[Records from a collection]
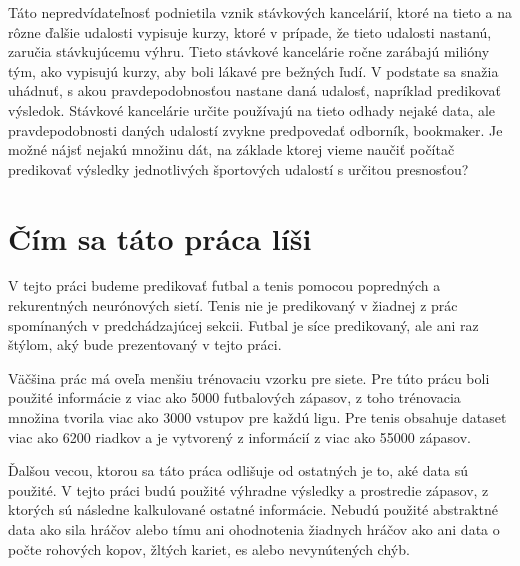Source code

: Táto nepredvídateľnosť podnietila vznik stávkových kancelárií, ktoré na tieto a na rôzne ďalšie udalosti vypisuje kurzy, ktoré v prípade, že tieto udalosti nastanú, zaručia stávkujúcemu výhru.
Tieto stávkové kancelárie ročne zarábajú milióny tým, ako vypisujú kurzy, aby boli lákavé pre bežných ľudí.
V podstate sa snažia uhádnuť, s akou pravdepodobnosťou nastane daná udalosť, napríklad predikovať výsledok.
Stávkové kancelárie určite používajú na tieto odhady nejaké data, ale pravdepodobnosti daných udalostí zvykne predpovedať odborník, bookmaker.
Je možné nájsť nejakú množinu dát, na základe ktorej vieme naučiť počítač predikovať výsledky jednotlivých športových udalostí s určitou presnosťou?


\section*{Čím sa táto práca líši}
V tejto práci budeme predikovať futbal a tenis pomocou popredných a rekurentných neurónových sietí.
Tenis nie je predikovaný v žiadnej z prác spomínaných v predchádzajúcej sekcii.
Futbal je síce predikovaný, ale ani raz štýlom, aký bude prezentovaný v tejto práci.

Väčšina prác má oveľa menšiu trénovaciu vzorku pre siete. 
Pre túto prácu boli použité informácie z viac ako 5000 futbalových zápasov, z toho trénovacia množina tvorila viac ako 3000 vstupov pre každú ligu.
Pre tenis obsahuje dataset viac ako 6200 riadkov a je vytvorený z informácií z viac ako 55000 zápasov.

Ďalšou vecou, ktorou sa táto práca odlišuje od ostatných je to, aké data sú použité. V tejto práci budú použité výhradne výsledky a prostredie zápasov, z ktorých sú následne kalkulované ostatné informácie.
Nebudú použité abstraktné data ako sila hráčov alebo tímu ani ohodnotenia žiadnych hráčov ako ani data o počte rohových kopov, žltých kariet, es alebo nevynútených chýb.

• [Your goal] Leave out the pictures and return every record word for word.

• [Response to the task]
Source code

: Táto nepredvídateľnosť podnietila vznik stávkových kancelárií, ktoré na tieto a na rôzne ďalšie udalosti vypisuje kurzy, ktoré v prípade, že tieto udalosti nastanú, zaručia stávkujúcemu výhru.
Tieto stávkové kancelárie ročne zarábajú milióny tým, ako vypisujú kurzy, aby boli lákavé pre bežných ľudí.
V podstate sa snažia uhádnuť, s akou pravdepodobnosťou nastane daná udalosť, napríklad predikovať výsledok.
Stávkové kancelárie určite používajú na tieto odhady nejaké data, ale pravdepodobnosti daných udalostí zvykne predpovedať odborník, bookmaker.
Je možné nájsť nejakú množinu dát, na základe ktorej vieme naučiť počítač predikovať výsledky jednotlivých športových udalostí s určitou presnosťou?


\section*{Čím sa táto práca líši}
V tejto práci budeme predikovať futbal a tenis pomocou popredných a rekurentných neurónových sietí.
Tenis nie je predikovaný v žiadnej z prác spomínaných v predchádzajúcej sekcii.
Futbal je síce predikovaný, ale ani raz štýlom, aký bude prezentovaný v tejto práci.

Väčšina prác má oveľa menšiu trénovaciu vzorku pre siete. 
Pre túto prácu boli použité informácie z viac ako 5000 futbalových zápasov, z toho trénovacia množina tvorila viac ako 3000 vstupov pre každú ligu.
Pre tenis obsahuje dataset viac ako 6200 riadkov a je vytvorený z informácií z viac ako 55000 zápasov.

Ďalšou vecou, ktorou sa táto práca odlišuje od ostatných je to, aké data sú použité. V tejto práci budú použité výhradne výsledky a prostredie zápasov, z ktorých sú následne kalkulované ostatné informácie.
Nebudú použité abstraktné data ako sila hráčov alebo tímu ani ohodnotenia žiadnych hráčov ako ani data o počte rohových kopov, žltých kariet, es alebo nevynútených chýb.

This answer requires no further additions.